More people in need of care and dementia patients in the future The negotiator of the Union in the Health Working Group, Jens Spahn, pointed out that there will be more people in need of care and dementia patients in the future: "It is a consensus of all three parties that this also requires more services and certainly with more Costs and higher contributions. "Lauterbach, who holds the position of the SPD negotiator for the topic of health, pointed out, however, that no concrete agreement has yet been reached. His party sees an increase of 0.5 percentage points as necessary. The rate of 2.05 percent still applies and 2.3 percent for childless people. Johannes Singhammer, health expert at the CSU, said that everyone involved is determined to do more for those who are cared for and for those who care for them. That would not work without more money.

Differences in the negotiations In the negotiations, large differences were sometimes also revealed. The SPD, for example, continues to stick to its idea of ​​citizens' insurance. "We also pursue the concept of citizen insurance for long-term care insurance," says Lauterbach. However, the CDU health expert Spahn says: "There will be no citizens' insurance in a grand coalition. Anyone who sees the election results knows what the situation is like. ”On the other hand, he campaigned for capital reserves in nursing care, similar to private health insurance. His Union colleague Singhammer also said that people should continue to make private provision in the area.

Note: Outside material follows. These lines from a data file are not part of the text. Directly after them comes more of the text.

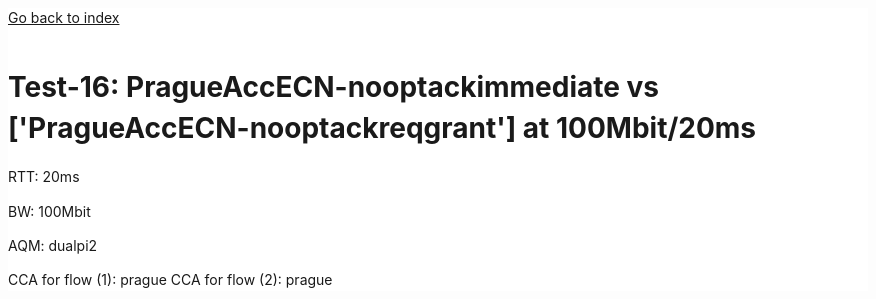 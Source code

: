 [Go back to index](#description)

# Test-16: PragueAccECN-nooptackimmediate vs ['PragueAccECN-nooptackreqgrant'] at 100Mbit/20ms

RTT: 20ms

BW: 100Mbit

AQM: dualpi2

CCA for flow (1): prague
CCA for flow (2): prague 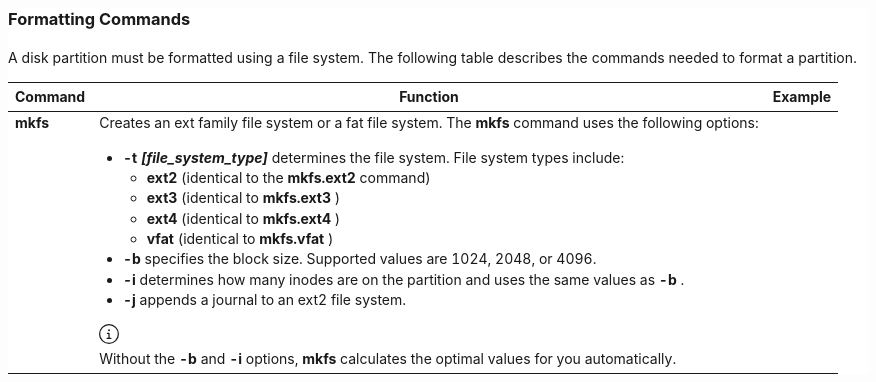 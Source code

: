 ### Formatting Commands

A disk partition must be formatted using a file system. The following table describes the commands needed to format a partition.

<table>
<thead>
<tr>
  <th>Command</th>
  <th>Function</th>
  <th>Example</th>
</tr>
</thead>
<tbody>
<tr>
  <td><strong>mkfs</strong></td>
  <td>
    Creates an ext family file system or a fat file system. The
    <b>mkfs</b> command uses the following options:
    <ul>
      <li>
        <b>-t <i>[file_system_type]</i></b>
        determines the file system. File system types include:
        <ul>
          <li>
            <b>ext2</b> (identical to the <b>mkfs.ext2</b> command)
          </li>
          <li><b>ext3</b> (identical to <b>mkfs.ext3</b> )</li>
          <li><b>ext4</b> (identical to <b>mkfs.ext4</b> )</li>
          <li><b>vfat</b> (identical to <b>mkfs.vfat</b> )</li>
        </ul>
      </li>
      <li>
        <b>-b</b> specifies the block size. Supported values are 1024,
        2048, or 4096.
      </li>
      <li>
        <b>-i</b> determines how many inodes are on the partition and
        uses the same values as <b>-b</b> .
      </li>
      <li><b>-j</b> appends a journal to an ext2 file system.</li>
    </ul>
    <div>
      <div>
        <div>
          <div class="to-icon large" aria-hidden="true" style="width: 20px">
            <svg aria-hidden="true" focusable="false" data-prefix="fal" data-icon="circle-info" class="svg-inline--fa fa-circle-info" role="img" xmlns="http://www.w3.org/2000/svg" viewBox="0 0 512 512"><path fill="currentColor" d="M256 32a224 224 0 1 1 0 448 224 224 0 1 1 0-448zm0 480A256 256 0 1 0 256 0a256 256 0 1 0 0 512zM208 352c-8.8 0-16 7.2-16 16s7.2 16 16 16l96 0c8.8 0 16-7.2 16-16s-7.2-16-16-16l-32 0 0-112c0-8.8-7.2-16-16-16l-40 0c-8.8 0-16 7.2-16 16s7.2 16 16 16l24 0 0 96-32 0zm48-168a24 24 0 1 0 0-48 24 24 0 1 0 0 48z"></path></svg></div>                      
          <div class="to-info-box-body-content">
            <span>
              Without the <b>-b</b> and <b>-i</b> options,
              <b>mkfs</b> calculates the optimal values for you
              automatically.</span>
          </div>
        </div>
      </div>
    </div>
  </td>
  <td>
    <ul> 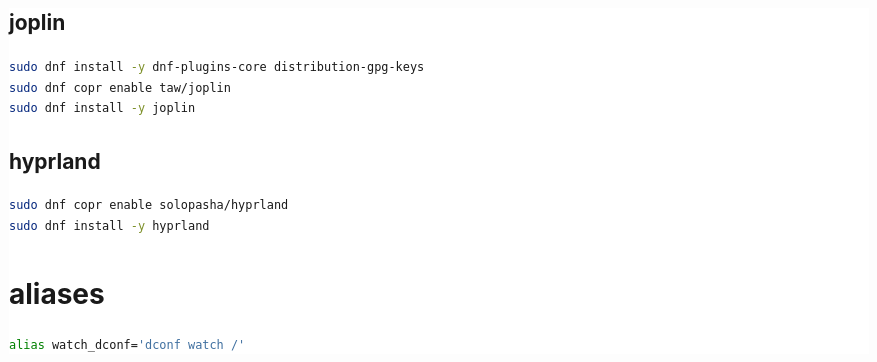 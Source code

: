 ## joplin
```bash
sudo dnf install -y dnf-plugins-core distribution-gpg-keys
sudo dnf copr enable taw/joplin
sudo dnf install -y joplin
```

## hyprland
```bash
sudo dnf copr enable solopasha/hyprland
sudo dnf install -y hyprland
```

# aliases
```bash
alias watch_dconf='dconf watch /'
```
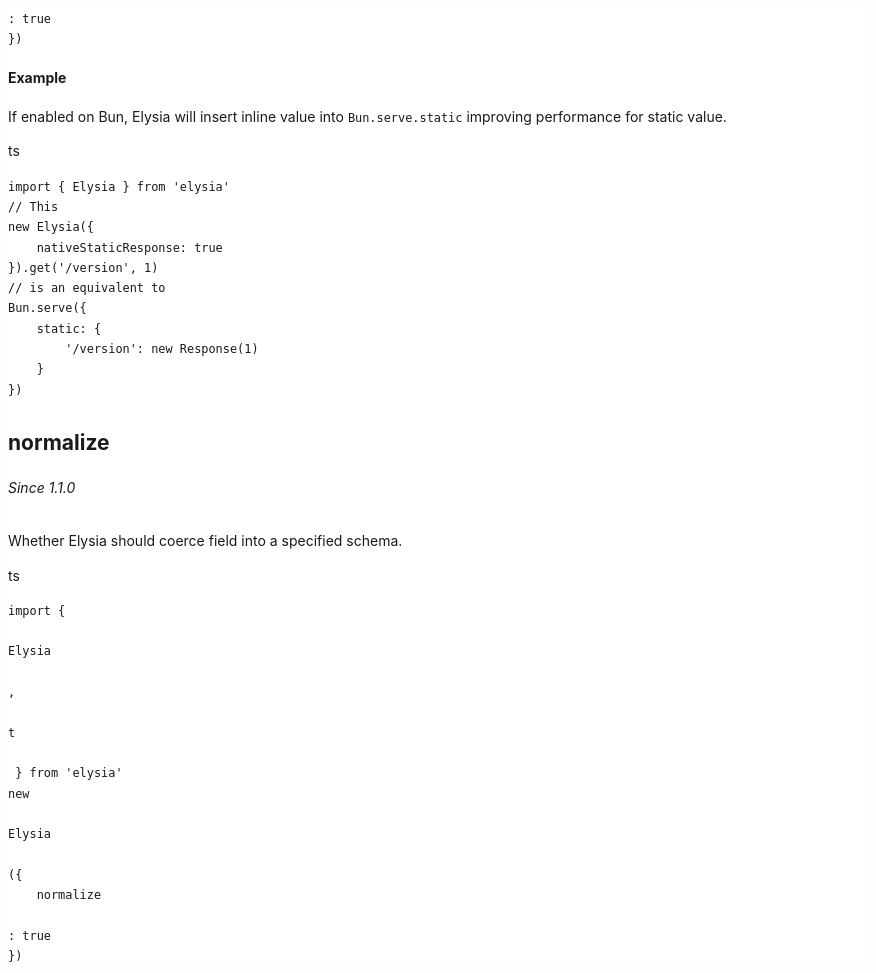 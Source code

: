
 ```
: true
})
```


#### Example [​](#example)


If enabled on Bun, Elysia will insert inline value into `Bun.serve.static` improving performance for static value.

ts
```
import { Elysia } from 'elysia'
// This
new Elysia({
	nativeStaticResponse: true
}).get('/version', 1)
// is an equivalent to
Bun.serve({
	static: {
		'/version': new Response(1)
	}
})
```


## normalize [​](#normalize)



###### Since 1.1.0 [​](#since-1-1-0)


Whether Elysia should coerce field into a specified schema.

ts
```
import { 

Elysia

, 

t

 } from 'elysia'
new 

Elysia

({
	normalize

: true
})
```
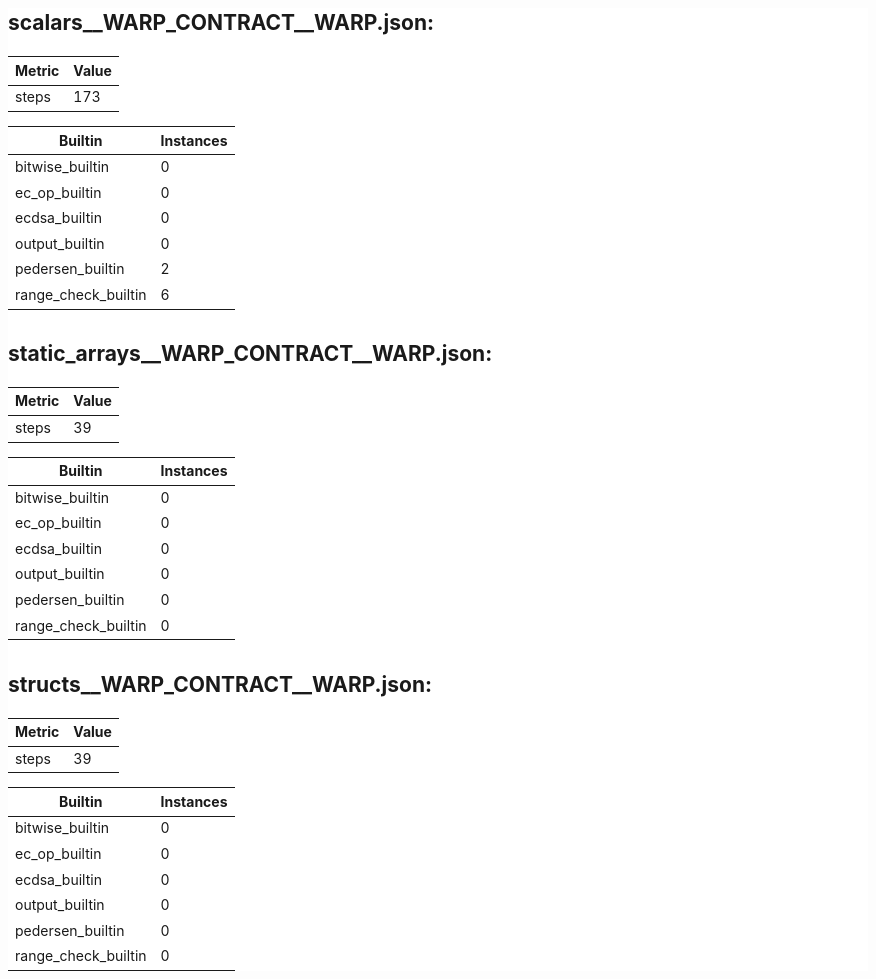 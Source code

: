 ## scalars__WARP_CONTRACT__WARP.json:

| Metric | Value |
| ----------- | ----------- |
| steps | 173 |

| Builtin | Instances |
| ----------- | ----------- |
| bitwise_builtin | 0 |
| ec_op_builtin | 0 |
| ecdsa_builtin | 0 |
| output_builtin | 0 |
| pedersen_builtin | 2 |
| range_check_builtin | 6 |

## static_arrays__WARP_CONTRACT__WARP.json:

| Metric | Value |
| ----------- | ----------- |
| steps | 39 |

| Builtin | Instances |
| ----------- | ----------- |
| bitwise_builtin | 0 |
| ec_op_builtin | 0 |
| ecdsa_builtin | 0 |
| output_builtin | 0 |
| pedersen_builtin | 0 |
| range_check_builtin | 0 |

## structs__WARP_CONTRACT__WARP.json:

| Metric | Value |
| ----------- | ----------- |
| steps | 39 |

| Builtin | Instances |
| ----------- | ----------- |
| bitwise_builtin | 0 |
| ec_op_builtin | 0 |
| ecdsa_builtin | 0 |
| output_builtin | 0 |
| pedersen_builtin | 0 |
| range_check_builtin | 0 |
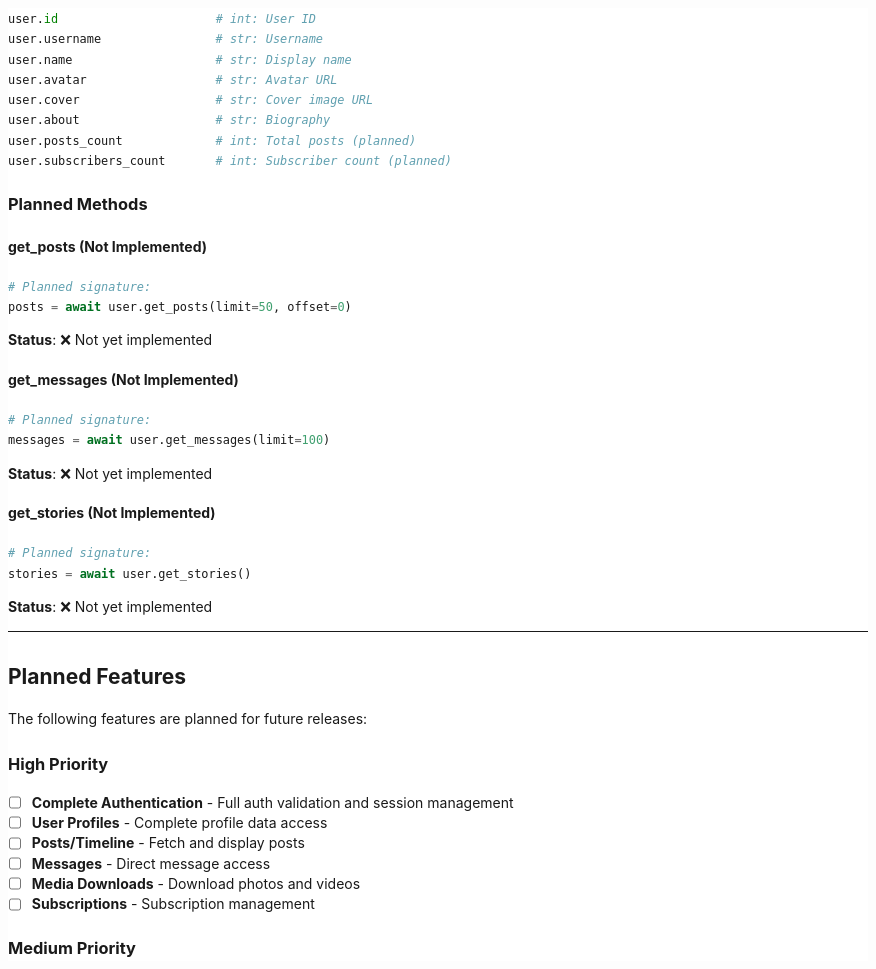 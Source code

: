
 ```python
user.id                      # int: User ID
user.username                # str: Username
user.name                    # str: Display name
user.avatar                  # str: Avatar URL
user.cover                   # str: Cover image URL
user.about                   # str: Biography
user.posts_count             # int: Total posts (planned)
user.subscribers_count       # int: Subscriber count (planned)
```

### Planned Methods

#### get_posts (Not Implemented)

```python
# Planned signature:
posts = await user.get_posts(limit=50, offset=0)
```

**Status**: ❌ Not yet implemented

#### get_messages (Not Implemented)

```python
# Planned signature:
messages = await user.get_messages(limit=100)
```

**Status**: ❌ Not yet implemented

#### get_stories (Not Implemented)

```python
# Planned signature:
stories = await user.get_stories()
```

**Status**: ❌ Not yet implemented

---

## Planned Features

The following features are planned for future releases:

### High Priority

- [ ] **Complete Authentication** - Full auth validation and session management
- [ ] **User Profiles** - Complete profile data access
- [ ] **Posts/Timeline** - Fetch and display posts
- [ ] **Messages** - Direct message access
- [ ] **Media Downloads** - Download photos and videos
- [ ] **Subscriptions** - Subscription management

### Medium Priority
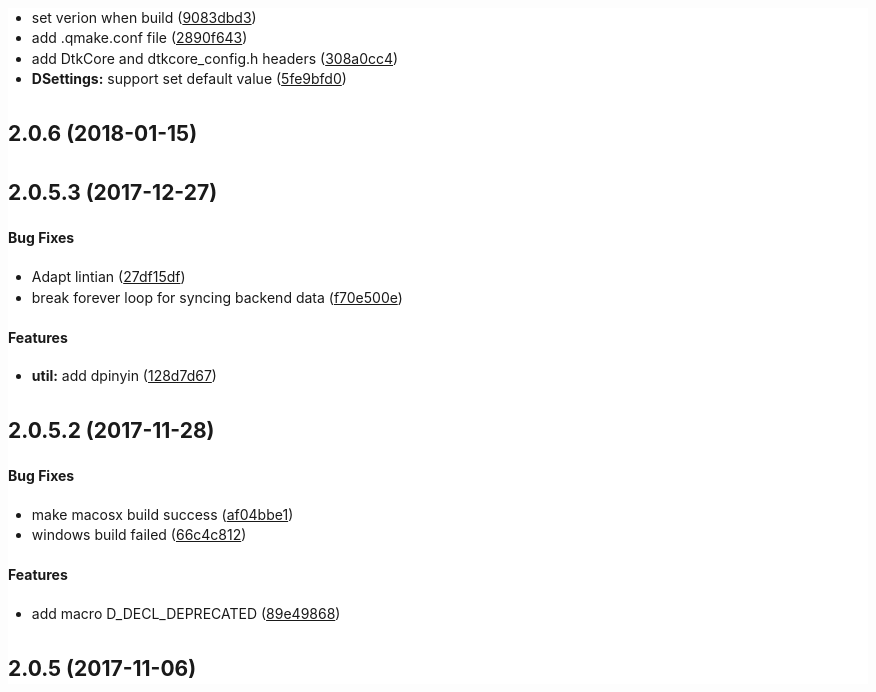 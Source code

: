 *   set verion when build ([9083dbd3](https://github.com/linuxdeepin/dtkcore/commit/9083dbd3e29bf9d06b1032901ba13848fa964f4c))
*   add .qmake.conf file ([2890f643](https://github.com/linuxdeepin/dtkcore/commit/2890f643a57c3532ab623410f7c6c6dbfdd6788d))
*   add DtkCore and dtkcore_config.h headers ([308a0cc4](https://github.com/linuxdeepin/dtkcore/commit/308a0cc41101499c04308b4ef3bb2fff4ab8d783))
* **DSettings:**  support set default value ([5fe9bfd0](https://github.com/linuxdeepin/dtkcore/commit/5fe9bfd0a5e20cef7393639712302825b803db29))



<a name="2.0.6"></a>
## 2.0.6 (2018-01-15)




<a name="2.0.5.3"></a>
## 2.0.5.3 (2017-12-27)


#### Bug Fixes

*   Adapt lintian ([27df15df](https://github.com/linuxdeepin/dtkcore/commit/27df15df32788002491a24f06f098a5f849a4988))
*   break forever loop for syncing backend data ([f70e500e](https://github.com/linuxdeepin/dtkcore/commit/f70e500ec2fd5c751e40833bdc4df586614bcff2))

#### Features

* **util:**  add dpinyin ([128d7d67](https://github.com/linuxdeepin/dtkcore/commit/128d7d678e921bc580dd732b14a454973397899c))



<a name="2.0.5.2"></a>
## 2.0.5.2 (2017-11-28)


#### Bug Fixes

*   make macosx build success ([af04bbe1](https://github.com/linuxdeepin/dtkcore/commit/af04bbe193a4b4251908f830d927ebdc8f4459e7))
*   windows build failed ([66c4c812](https://github.com/linuxdeepin/dtkcore/commit/66c4c812eb29634710642f4e9d6b3d69cc692cb2))

#### Features

*   add macro D_DECL_DEPRECATED ([89e49868](https://github.com/linuxdeepin/dtkcore/commit/89e49868f113ef01c03bcf5b6846eec95c428382))



<a name="2.0.5"></a>
## 2.0.5 (2017-11-06)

Nursing care insurance: Nursing care is often not sensible. However, just a few months ago, the Stiftung Warentest came to the conclusion that such private measures are often not sensible. They found that the state-sponsored long-term care allowance, the so-called "nursing care", is in most cases not sufficient to cover the need for long-term care. Since January 2013, the state has subsidized the daily care allowance with the “Nursing Bahr”, named after the outgoing Minister of Health, with five euros per month, provided that the insured person pays at least ten euros per month and the insurance meets the state requirements. (ad)

Image: Maren Beßler / pixelio.de

Author and source information


Video: Ian Shapiro: Democratic Competition: The Good, the Bad, and the Ugly (October 2020).